Рефлорация, предстающая как странная, неожиданная убыль цинизма, как некое зарастание разума вторичной девственной плевой, не может быть следствием прогрессии самоотчета. Никак не определяется она и фактором эмпирической подтверждаемости подтверждаемость зависит от избирательного зрения, которое само производно либо от подозрительности, либо от транспарации. Но восстановленное целомудрие не сводится и к адаптивно-имитационным стратегиям Λ-сознания вроде уже упоминавшейся конспиративной модели "прикинуться дурачком".
Для того чтобы началась рефлорация, необходимо затеряться в поле новых возможностей ПСК, обрести самозабвение, впасть в "апельсиновый рай". Турбины рефлексии, вращающиеся на холостом ходу, должны быть приостановлены, а пласты пассивного, ленивого воображения, напротив, задействованы в полную мощь. Лишь в этом случае эмпирические сомнения, даже вполне обоснованные, не сыграют решающей роли, как не играют они ее у хуматонов: рефлорация обобщает опыт бытия с выключенными противообманными устройствами. В принципе, рефлорация доступна и субъекту, коль скоро она уже стала одной из характеристик духовной формации, – если абстрагироваться от разного рода осложнений, среди которых особо выделяются занятия философией, относящиеся к разряду роковых осложнений, труднее всего поддающихся терапии.
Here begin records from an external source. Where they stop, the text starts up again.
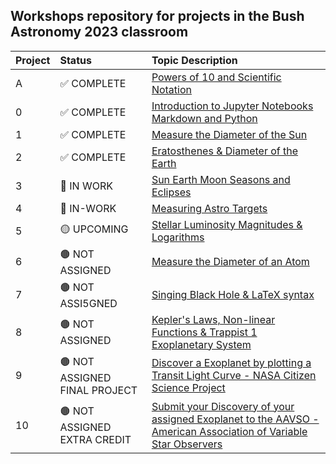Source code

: ## Workshops repository for projects in the Bush Astronomy 2023 classroom

Project|Status|Topic Description
:---|:---|:---
A|✅ COMPLETE|<a href="https://classroom.google.com/c/NjE4MjA4MDAxMzAy/a/NTg5NjAwODcxODQ4/details" target="_blank">Powers of 10 and Scientific Notation</a>
0|✅ COMPLETE|<a href="https://chandrunarayan.github.io/astronomy/projects/0_intro_to_jupyter" target="_blank">Introduction to Jupyter Notebooks Markdown and Python</a>
1|✅ COMPLETE|<a href="https://classroom.google.com/c/NjE4MjA4MDAxMzAy/a/NjE4MjA4MDAxMzIx/details">Measure the Diameter of the Sun</a>
2|✅ COMPLETE|<a href="https://classroom.google.com/c/NjE4MjA4MDAxMzAy/a/NjE4MjA4MDAxMzMw/details" target="_blank">Eratosthenes & Diameter of the Earth</a>
3|🔵 IN WORK|<a href="https://chandrunarayan.github.io/astronomy/projects/3_sun_earth_moon_eclipses" target="_blank">Sun Earth Moon Seasons and Eclipses</a>
4|🔵 IN-WORK|<a href="https://chandrunarayan.github.io/astronomy/projects/4_measure_astro_targets" target="_blank">Measuring Astro Targets</a>
5|🟡 UPCOMING|<a href="https://chandrunarayan.github.io/astronomy/projects/star_magnitudes" target="_blank">Stellar Luminosity Magnitudes & Logarithms</a>
6|🟤 NOT ASSIGNED|<a href="https://chandrunarayan.github.io/astronomy/projects/calculate_atom_dia" target="_blank">Measure the Diameter of an Atom</a>
7|🟤 NOT ASSI5GNED|<a href="https://chandrunarayan.github.io/astronomy/projects/singing_black_hole" target="_blank">Singing Black Hole & LaTeX syntax</a>
8|🟤 NOT ASSIGNED|<a href="https://chandrunarayan.github.io/astronomy/projects/keplerian_orbits" target="_blank">Kepler's Laws, Non-linear Functions & Trappist 1 Exoplanetary System</a>
9|🟤 NOT ASSIGNED FINAL PROJECT|<a href="https://chandrunarayan.github.io/astronomy/projects/exoplanet_discovery" target="_blank">Discover a Exoplanet by plotting a Transit Light Curve - NASA Citizen Science Project</a>
10|🟤 NOT ASSIGNED EXTRA CREDIT|<a href="https://exoplanets.nasa.gov/exoplanet-watch/how-to-contribute/how-to-submit-your-data/" target="_blank">Submit your Discovery of your assigned Exoplanet to the AAVSO - American Association of Variable Star Observers</a>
Самозабвенность, обретаемая подозрительным субъектом, заставляющая его забыть об осторожности и перестать дуть на воду (даже однажды обжегшись на молоке), остается весьма проблематичной. Поневоле вспоминается ирония Ницше по поводу молнии, которая могла бы и не сверкать, оставаясь все же молнией… Слова Ницше относились, конечно, к носителям другого экзистенциального проекта, предшествовавшего формации подозрительного субъекта. Когда-то эти воины и цари (кшатрии) превратились в переставшие сверкать молнии в результате соблазненности хитростями разума и их материальными производными – то был момент торжества рессентимента: воинов мира завербовали заброшенные в мир шпионы.